[Records shown Boundary: Start]

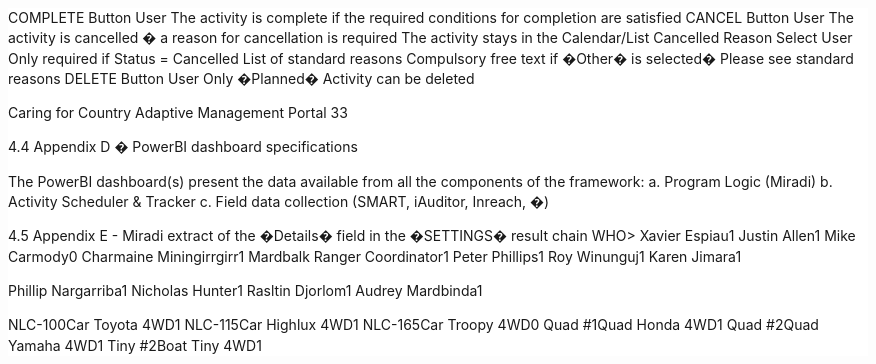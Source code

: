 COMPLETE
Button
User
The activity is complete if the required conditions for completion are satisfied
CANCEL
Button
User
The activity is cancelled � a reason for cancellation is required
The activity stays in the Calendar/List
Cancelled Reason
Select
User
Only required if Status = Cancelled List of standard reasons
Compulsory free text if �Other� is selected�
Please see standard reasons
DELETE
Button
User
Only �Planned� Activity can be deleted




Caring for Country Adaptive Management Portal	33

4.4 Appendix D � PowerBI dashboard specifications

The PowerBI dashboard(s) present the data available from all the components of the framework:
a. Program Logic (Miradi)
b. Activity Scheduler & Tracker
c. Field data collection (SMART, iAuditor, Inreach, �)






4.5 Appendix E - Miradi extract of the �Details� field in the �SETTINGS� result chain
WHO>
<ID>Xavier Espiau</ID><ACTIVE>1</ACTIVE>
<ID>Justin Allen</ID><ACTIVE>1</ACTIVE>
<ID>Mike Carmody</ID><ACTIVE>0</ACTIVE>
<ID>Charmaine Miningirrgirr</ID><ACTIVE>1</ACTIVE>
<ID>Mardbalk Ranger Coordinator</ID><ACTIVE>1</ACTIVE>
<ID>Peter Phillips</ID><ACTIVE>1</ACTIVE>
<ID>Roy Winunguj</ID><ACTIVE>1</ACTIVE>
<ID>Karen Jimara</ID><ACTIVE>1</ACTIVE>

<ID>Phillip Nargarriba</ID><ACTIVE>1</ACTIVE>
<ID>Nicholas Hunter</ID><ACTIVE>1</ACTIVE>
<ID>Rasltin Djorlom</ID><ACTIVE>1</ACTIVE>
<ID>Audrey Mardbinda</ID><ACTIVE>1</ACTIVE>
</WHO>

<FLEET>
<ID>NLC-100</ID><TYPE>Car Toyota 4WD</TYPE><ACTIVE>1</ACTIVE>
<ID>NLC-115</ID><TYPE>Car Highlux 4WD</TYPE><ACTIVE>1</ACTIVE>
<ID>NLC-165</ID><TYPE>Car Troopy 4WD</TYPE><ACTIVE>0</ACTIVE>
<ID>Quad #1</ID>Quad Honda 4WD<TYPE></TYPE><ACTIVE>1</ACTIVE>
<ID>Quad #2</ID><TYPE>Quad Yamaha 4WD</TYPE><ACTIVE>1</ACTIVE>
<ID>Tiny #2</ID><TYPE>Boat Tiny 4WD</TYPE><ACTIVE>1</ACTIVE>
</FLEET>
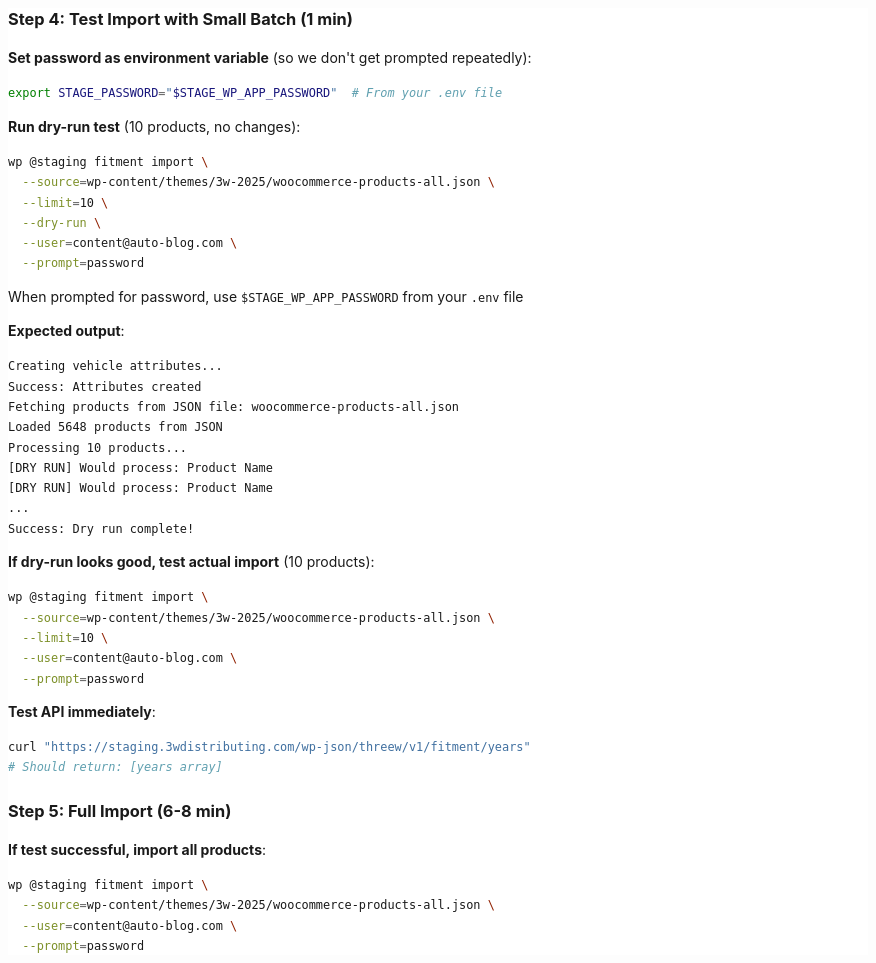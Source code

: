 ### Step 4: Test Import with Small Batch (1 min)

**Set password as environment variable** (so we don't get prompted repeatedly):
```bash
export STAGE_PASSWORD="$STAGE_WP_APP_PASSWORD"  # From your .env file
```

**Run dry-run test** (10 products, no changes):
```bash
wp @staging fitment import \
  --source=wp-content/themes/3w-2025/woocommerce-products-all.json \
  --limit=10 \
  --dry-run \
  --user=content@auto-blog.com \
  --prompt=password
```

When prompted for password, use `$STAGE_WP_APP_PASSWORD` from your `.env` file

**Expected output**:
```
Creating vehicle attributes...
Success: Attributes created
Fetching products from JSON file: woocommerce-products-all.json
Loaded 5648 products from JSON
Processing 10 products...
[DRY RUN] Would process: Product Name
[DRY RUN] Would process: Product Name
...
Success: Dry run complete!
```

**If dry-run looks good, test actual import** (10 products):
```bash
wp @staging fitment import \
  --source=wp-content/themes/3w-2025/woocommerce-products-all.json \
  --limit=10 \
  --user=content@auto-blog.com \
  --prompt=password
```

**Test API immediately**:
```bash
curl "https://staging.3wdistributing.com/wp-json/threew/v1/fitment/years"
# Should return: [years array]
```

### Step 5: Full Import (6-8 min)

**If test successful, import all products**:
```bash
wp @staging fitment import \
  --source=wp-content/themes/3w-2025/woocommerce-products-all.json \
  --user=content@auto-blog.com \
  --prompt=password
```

[Records shown Boundary: End]

● What is needed
Output the lines of the records above exactly as they appear, from the line containing "4.4 Appendix D" through the line containing "<ID>Nicholas Hunter</ID><ACTIVE>1</ACTIVE>".

● Result for this exercise
4.4 Appendix D � PowerBI dashboard specifications

The PowerBI dashboard(s) present the data available from all the components of the framework:
a. Program Logic (Miradi)
b. Activity Scheduler & Tracker
c. Field data collection (SMART, iAuditor, Inreach, �)






4.5 Appendix E - Miradi extract of the �Details� field in the �SETTINGS� result chain
WHO>
<ID>Xavier Espiau</ID><ACTIVE>1</ACTIVE>
<ID>Justin Allen</ID><ACTIVE>1</ACTIVE>
<ID>Mike Carmody</ID><ACTIVE>0</ACTIVE>
<ID>Charmaine Miningirrgirr</ID><ACTIVE>1</ACTIVE>
<ID>Mardbalk Ranger Coordinator</ID><ACTIVE>1</ACTIVE>
<ID>Peter Phillips</ID><ACTIVE>1</ACTIVE>
<ID>Roy Winunguj</ID><ACTIVE>1</ACTIVE>
<ID>Karen Jimara</ID><ACTIVE>1</ACTIVE>

<ID>Phillip Nargarriba</ID><ACTIVE>1</ACTIVE>
<ID>Nicholas Hunter</ID><ACTIVE>1</ACTIVE>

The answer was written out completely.